Tyre production machine conveyor

The multi-level BOM flow optimization problem

A BOM (Bill of Materials) represents the assemblies, components and parts, and the quantity of each, needed to manufacture an end-product. A multi-level BOM is a recursive hierarchical perspective of the original BOM, where certain parts are further decomposed with BOMs of their own. From a formal viewpoint, a multi-level BOM is a weighted directed acyclic graph1 where vertices are SKUs, where edges indicate inclusion (i.e. is part of), and where weights represent the quantity required for the assembly - either the end product(s), or the intermediate product(s).

The problem addressed by DDMRP is the flow optimization within a multi-level BOM and consists of determining, at any point of time, (a) whether more raw materials should be sourced and how much, (b) whether more units of any SKU should be produced and how many.

Intuitively, this problem is difficult because there is no direct correlation between the quality of service of any intermediate SKU - usually measured through service levels - and the quality of service of the end product. Adding more stock to a given SKU only improves the end product’s quality of service if this SKU was, somehow, a bottleneck in the manufacturing flow.

In practice, the resolution of this flow optimization problem requires a series of further inputs, most commonly:

  • Order history from clients
  • Supplier lead times
  • Stock levels, on hand, in transit or on order
  • Manufacturing lead times and/or production throughputs
  • etc.

Then, real-world supply chains tend to exhibit further complications such as batch sizes (any kind of desirable multipliers imposed by either the supplier or the manufacturing process itself), shelf-lifes (not just for perishable goods, but also chemicals and sensitive pieces of equipment), imperfect substitutes (e.g. when a more expensive part can be used as a replacement if the less expensive one is unavailable).
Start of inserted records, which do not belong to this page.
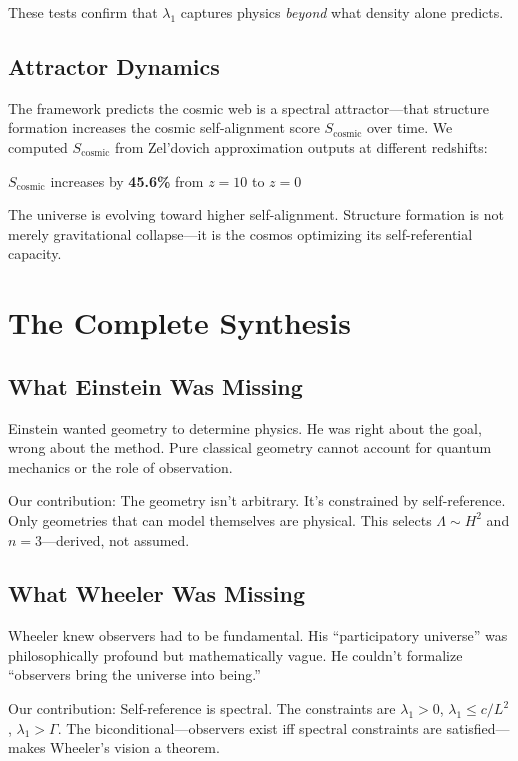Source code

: \documentclass[11pt,a4paper]{article}
\theoremstyle{definition}
\theoremstyle{remark}
\begin{document}
These tests confirm that $\lambda_1$ captures physics \emph{beyond} what density alone predicts.

\subsection{Attractor Dynamics}

The framework predicts the cosmic web is a spectral attractor---that structure formation increases the cosmic self-alignment score $S_{\text{cosmic}}$ over time. We computed $S_{\text{cosmic}}$ from Zel'dovich approximation outputs at different redshifts:

\begin{center}
$S_{\text{cosmic}}$ increases by \textbf{45.6\%} from $z=10$ to $z=0$
\end{center}

The universe is evolving toward higher self-alignment. Structure formation is not merely gravitational collapse---it is the cosmos optimizing its self-referential capacity.

\section{The Complete Synthesis}

\subsection{What Einstein Was Missing}

Einstein wanted geometry to determine physics. He was right about the goal, wrong about the method. Pure classical geometry cannot account for quantum mechanics or the role of observation.

Our contribution: The geometry isn't arbitrary. It's constrained by self-reference. Only geometries that can model themselves are physical. This selects $\Lambda \sim H^2$ and $n = 3$---derived, not assumed.

\subsection{What Wheeler Was Missing}

Wheeler knew observers had to be fundamental. His ``participatory universe'' was philosophically profound but mathematically vague. He couldn't formalize ``observers bring the universe into being.''

Our contribution: Self-reference is spectral. The constraints are $\lambda_1 > 0$, $\lambda_1 \leq c/L^2$, $\lambda_1 > \Gamma$. The biconditional---observers exist iff spectral constraints are satisfied---makes Wheeler's vision a theorem.
\end{document}
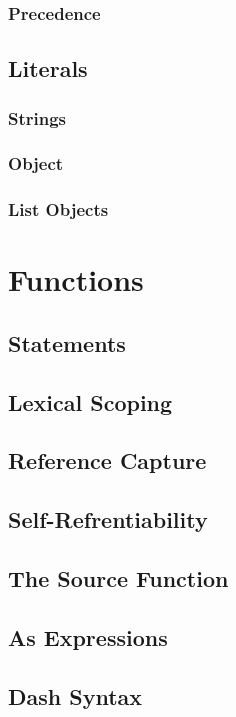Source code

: \documentclass[12pt,letterpaper]{report}
\begin{document}
\subsection{Precedence}\label{Precedence}
\section{Literals}\label{Literals}
\subsection{Strings}\label{Strings}
\subsection{Object}\label{Object}
\subsection{List Objects}\label{List Objects}
\chapter{Functions}\label{Functions}
\section{Statements}\label{Statements}
\section{Lexical Scoping}\label{Lexical Scoping}
\section{Reference Capture}\label{Reference Capture}
\section{Self-Refrentiability}\label{Self-Refrentiability}
\section{The Source Function}\label{The Source Function}
\section{As Expressions}\label{As Expressions}
\section{Dash Syntax}\label{Dash Syntax}
\end{document}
Those complications require further data to be reflected by the model.

Limits of the classic MRP

The inception of DDMRP was motivated by the limitations associated with what could be referred to as the classic MRP perspective (simply referred to as the MRP perspective in the following), which was primarily developed in the 80’s. The MRP perspective is geared around the analysis of lead times and identifies the longest path (time-wise) in the BOM graph as the bottleneck associated with the manufacturing process of the the end product.

In order to identify this bottleneck, the MRP offers two distinct numerical methods to assign a static lead time to every edge of the BOM graph, either:

  • manufacturing lead times which is maximally optimistic and assumes that the inventory is always available everywhere (i.e. for every SKU), hence that lead times only depend on the throughput of the manufacturing processes.
  • cumulative lead times which is maximally pessimistic and assumes that the inventory is always unavailable, and thus that lead times only depend on the time to produce the first unit starting from the blank state, i.e. zero raw materials and zero intermediate products.

These two methods have a single key advantage in common: they are relatively straightforward to implement within the relational database, which was the architectural core of nearly all the MRPs engineered from the 80’s to the 2010’s.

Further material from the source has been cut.